▶ _Your goal_
Filter these entries down to the lines that hold the word "Annual", and show each of them.

=== Begin Enclosure ===

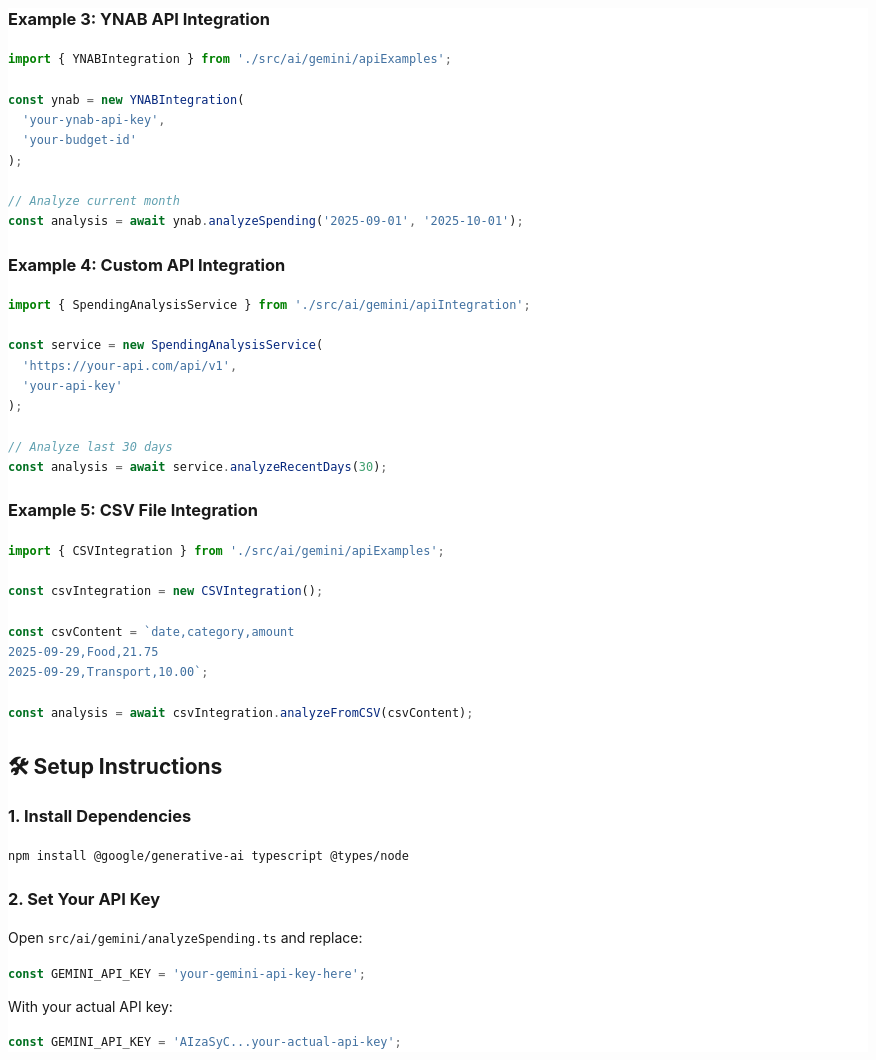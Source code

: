 ### **Example 3: YNAB API Integration**
```typescript
import { YNABIntegration } from './src/ai/gemini/apiExamples';

const ynab = new YNABIntegration(
  'your-ynab-api-key',
  'your-budget-id'
);

// Analyze current month
const analysis = await ynab.analyzeSpending('2025-09-01', '2025-10-01');
```

### **Example 4: Custom API Integration**
```typescript
import { SpendingAnalysisService } from './src/ai/gemini/apiIntegration';

const service = new SpendingAnalysisService(
  'https://your-api.com/api/v1',
  'your-api-key'
);

// Analyze last 30 days
const analysis = await service.analyzeRecentDays(30);
```

### **Example 5: CSV File Integration**
```typescript
import { CSVIntegration } from './src/ai/gemini/apiExamples';

const csvIntegration = new CSVIntegration();

const csvContent = `date,category,amount
2025-09-29,Food,21.75
2025-09-29,Transport,10.00`;

const analysis = await csvIntegration.analyzeFromCSV(csvContent);
```

## 🛠️ **Setup Instructions**

### **1. Install Dependencies**
```bash
npm install @google/generative-ai typescript @types/node
```

### **2. Set Your API Key**
Open `src/ai/gemini/analyzeSpending.ts` and replace:
```typescript
const GEMINI_API_KEY = 'your-gemini-api-key-here';
```
With your actual API key:
```typescript
const GEMINI_API_KEY = 'AIzaSyC...your-actual-api-key';
```
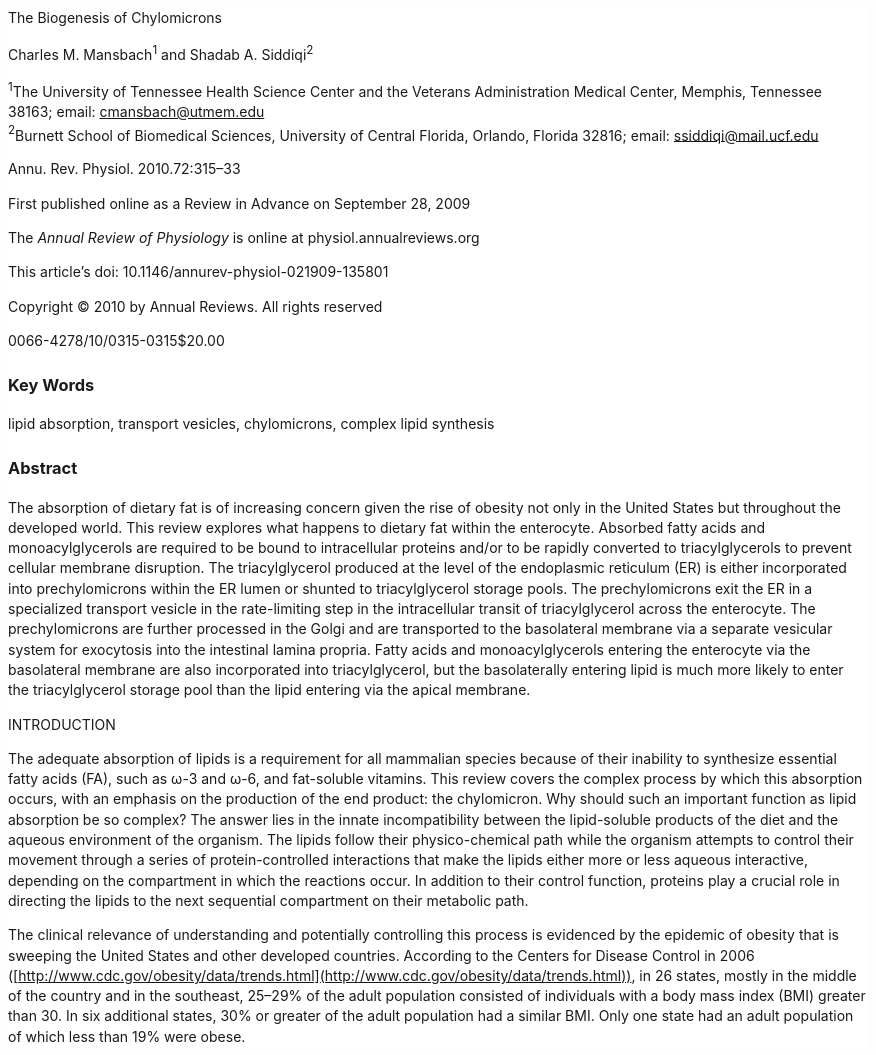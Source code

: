 
The Biogenesis of Chylomicrons

Charles M. Mansbach$^{1}$ and Shadab A. Siddiqi$^{2}$

$^{1}$The University of Tennessee Health Science Center and the Veterans Administration Medical Center, Memphis, Tennessee 38163; email: cmansbach@utmem.edu  
$^{2}$Burnett School of Biomedical Sciences, University of Central Florida, Orlando, Florida 32816; email: ssiddiqi@mail.ucf.edu  

Annu. Rev. Physiol. 2010.72:315–33

First published online as a Review in Advance on September 28, 2009

The *Annual Review of Physiology* is online at physiol.annualreviews.org

This article’s doi: 10.1146/annurev-physiol-021909-135801

Copyright © 2010 by Annual Reviews. All rights reserved

0066-4278/10/0315-0315$20.00

### Key Words

lipid absorption, transport vesicles, chylomicrons, complex lipid synthesis

### Abstract

The absorption of dietary fat is of increasing concern given the rise of obesity not only in the United States but throughout the developed world. This review explores what happens to dietary fat within the enterocyte. Absorbed fatty acids and monoacylglycerols are required to be bound to intracellular proteins and/or to be rapidly converted to triacylglycerols to prevent cellular membrane disruption. The triacylglycerol produced at the level of the endoplasmic reticulum (ER) is either incorporated into prechylomicrons within the ER lumen or shunted to triacylglycerol storage pools. The prechylomicrons exit the ER in a specialized transport vesicle in the rate-limiting step in the intracellular transit of triacylglycerol across the enterocyte. The prechylomicrons are further processed in the Golgi and are transported to the basolateral membrane via a separate vesicular system for exocytosis into the intestinal lamina propria. Fatty acids and monoacylglycerols entering the enterocyte via the basolateral membrane are also incorporated into triacylglycerol, but the basolaterally entering lipid is much more likely to enter the triacylglycerol storage pool than the lipid entering via the apical membrane.

INTRODUCTION

The adequate absorption of lipids is a requirement for all mammalian species because of their inability to synthesize essential fatty acids (FA), such as ω-3 and ω-6, and fat-soluble vitamins. This review covers the complex process by which this absorption occurs, with an emphasis on the production of the end product: the chylomicron. Why should such an important function as lipid absorption be so complex? The answer lies in the innate incompatibility between the lipid-soluble products of the diet and the aqueous environment of the organism. The lipids follow their physico-chemical path while the organism attempts to control their movement through a series of protein-controlled interactions that make the lipids either more or less aqueous interactive, depending on the compartment in which the reactions occur. In addition to their control function, proteins play a crucial role in directing the lipids to the next sequential compartment on their metabolic path.

The clinical relevance of understanding and potentially controlling this process is evidenced by the epidemic of obesity that is sweeping the United States and other developed countries. According to the Centers for Disease Control in 2006 ([http://www.cdc.gov/obesity/data/trends.html](http://www.cdc.gov/obesity/data/trends.html)), in 26 states, mostly in the middle of the country and in the southeast, 25–29% of the adult population consisted of individuals with a body mass index (BMI) greater than 30. In six additional states, 30% or greater of the adult population had a similar BMI. Only one state had an adult population of which less than 19% were obese.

=== End Enclosure ===

▶ _Solved exercise_
The *Annual Review of Physiology* is online at physiol.annualreviews.org
Copyright © 2010 by Annual Reviews. All rights reserved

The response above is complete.